* Available records *
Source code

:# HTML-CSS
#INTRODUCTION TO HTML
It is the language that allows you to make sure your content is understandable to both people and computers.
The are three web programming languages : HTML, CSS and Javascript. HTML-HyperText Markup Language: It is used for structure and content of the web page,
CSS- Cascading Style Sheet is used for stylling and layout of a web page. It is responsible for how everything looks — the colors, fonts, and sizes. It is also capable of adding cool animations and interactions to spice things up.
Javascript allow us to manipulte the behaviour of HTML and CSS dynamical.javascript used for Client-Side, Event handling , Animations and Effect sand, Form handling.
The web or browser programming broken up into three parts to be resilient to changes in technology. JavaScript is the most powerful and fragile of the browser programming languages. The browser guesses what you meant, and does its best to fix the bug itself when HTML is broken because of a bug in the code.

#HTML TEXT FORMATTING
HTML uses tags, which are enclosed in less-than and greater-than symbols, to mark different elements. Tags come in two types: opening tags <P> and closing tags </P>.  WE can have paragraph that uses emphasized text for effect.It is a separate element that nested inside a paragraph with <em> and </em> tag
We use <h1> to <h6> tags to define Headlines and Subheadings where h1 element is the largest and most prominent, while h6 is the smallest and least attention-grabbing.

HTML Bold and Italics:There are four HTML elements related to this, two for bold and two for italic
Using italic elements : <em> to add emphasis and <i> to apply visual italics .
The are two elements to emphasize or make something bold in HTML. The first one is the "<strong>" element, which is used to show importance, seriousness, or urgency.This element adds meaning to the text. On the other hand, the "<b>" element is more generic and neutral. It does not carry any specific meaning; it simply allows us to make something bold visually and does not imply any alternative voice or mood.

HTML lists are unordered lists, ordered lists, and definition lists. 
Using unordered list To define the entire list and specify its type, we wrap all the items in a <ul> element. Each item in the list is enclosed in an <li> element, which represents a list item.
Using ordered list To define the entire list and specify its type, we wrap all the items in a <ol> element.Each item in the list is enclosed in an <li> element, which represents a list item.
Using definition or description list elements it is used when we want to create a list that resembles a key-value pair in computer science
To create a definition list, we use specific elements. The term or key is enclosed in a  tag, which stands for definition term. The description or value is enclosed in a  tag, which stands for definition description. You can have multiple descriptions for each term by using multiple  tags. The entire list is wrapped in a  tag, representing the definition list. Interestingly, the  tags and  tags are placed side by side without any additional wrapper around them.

* Assigned task *
Each line of the material should be echoed exactly.

* Task response *
Source code

:# HTML-CSS
#INTRODUCTION TO HTML
It is the language that allows you to make sure your content is understandable to both people and computers.
The are three web programming languages : HTML, CSS and Javascript. HTML-HyperText Markup Language: It is used for structure and content of the web page,
CSS- Cascading Style Sheet is used for stylling and layout of a web page. It is responsible for how everything looks — the colors, fonts, and sizes. It is also capable of adding cool animations and interactions to spice things up.
Javascript allow us to manipulte the behaviour of HTML and CSS dynamical.javascript used for Client-Side, Event handling , Animations and Effect sand, Form handling.
The web or browser programming broken up into three parts to be resilient to changes in technology. JavaScript is the most powerful and fragile of the browser programming languages. The browser guesses what you meant, and does its best to fix the bug itself when HTML is broken because of a bug in the code.

#HTML TEXT FORMATTING
HTML uses tags, which are enclosed in less-than and greater-than symbols, to mark different elements. Tags come in two types: opening tags <P> and closing tags </P>.  WE can have paragraph that uses emphasized text for effect.It is a separate element that nested inside a paragraph with <em> and </em> tag
We use <h1> to <h6> tags to define Headlines and Subheadings where h1 element is the largest and most prominent, while h6 is the smallest and least attention-grabbing.

HTML Bold and Italics:There are four HTML elements related to this, two for bold and two for italic
Using italic elements : <em> to add emphasis and <i> to apply visual italics .
The are two elements to emphasize or make something bold in HTML. The first one is the "<strong>" element, which is used to show importance, seriousness, or urgency.This element adds meaning to the text. On the other hand, the "<b>" element is more generic and neutral. It does not carry any specific meaning; it simply allows us to make something bold visually and does not imply any alternative voice or mood.

HTML lists are unordered lists, ordered lists, and definition lists. 
Using unordered list To define the entire list and specify its type, we wrap all the items in a <ul> element. Each item in the list is enclosed in an <li> element, which represents a list item.
Using ordered list To define the entire list and specify its type, we wrap all the items in a <ol> element.Each item in the list is enclosed in an <li> element, which represents a list item.
Using definition or description list elements it is used when we want to create a list that resembles a key-value pair in computer science
To create a definition list, we use specific elements. The term or key is enclosed in a  tag, which stands for definition term. The description or value is enclosed in a  tag, which stands for definition description. You can have multiple descriptions for each term by using multiple  tags. The entire list is wrapped in a  tag, representing the definition list. Interestingly, the  tags and  tags are placed side by side without any additional wrapper around them.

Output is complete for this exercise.